Nathan Magee, the chair of the physics department at the College of New Jersey (TCNJ), was contacted to inspect the rock after Hopewell Township police responded to the discovery. The rock was originally found on May 8, and confirmation that it was indeed a meteorite came just a few days later, on May 11.
Chondrites are believed to make up 85 percent of meteorites found on Earth. These primitive rocks have been found all over the world, though it is rare for a meteorite like this to crash into a populated area, as most of these meteorites have been uncovered in more remote regions like Antarctica.
The meteorite measures roughly six inches long by four inches wide, according to AP. The rock is a notable exception to the way chondrites are usually discovered, as this meteorite punched a hole through the ceiling of a house in Hopewell Township, dented the floorboard where it landed, and was still warm when it was discovered in one of the occupants’ bedrooms.

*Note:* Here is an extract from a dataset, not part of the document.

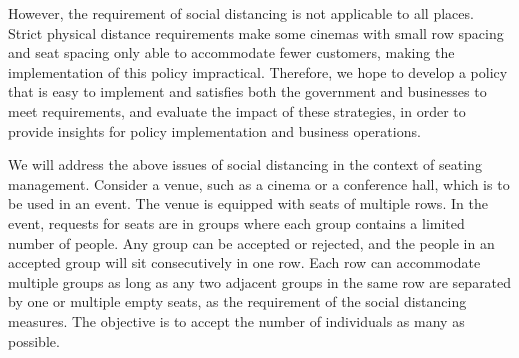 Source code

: However, the requirement of social distancing is not applicable to all places. Strict physical distance requirements make some cinemas with small row spacing and seat spacing only able to accommodate fewer customers, making the implementation of this policy impractical. Therefore, we hope to develop a policy that is easy to implement and satisfies both the government and businesses to meet requirements, and evaluate the impact of these strategies, in order to provide insights for policy implementation and business operations.




We will address the above issues of social distancing in the context of seating management. Consider  a venue, such as a cinema or a conference hall, which is to be used in an event. The venue is equipped with seats of multiple rows. In the event, requests for seats are in groups where each group contains a limited number of people. Any group can be accepted or rejected, and the people in an accepted group  will sit consecutively in one row. Each row can accommodate multiple groups as long as any two adjacent groups in the same row are separated by one or multiple empty seats, as the requirement of the social distancing measures. The objective is to accept the number of individuals as many as possible.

Because of its age, the rare meteorite is believed to have existed since the beginning of our solar system. As such, it could represent some of the fragments of our solar system’s creation. Scientists could, therefore, learn a bit about the origin of life on Earth and how our solar system was birthed by studying the rock, its makeup, and any other data they can pull from it.
Unfortunately, due to the heat that the rock endured both in space and entering Earth’s atmosphere, the rock’s surface has been heavily altered, and it is challenging to make up the individual grains of the rock’s makeup. Still, it is quite the discovery.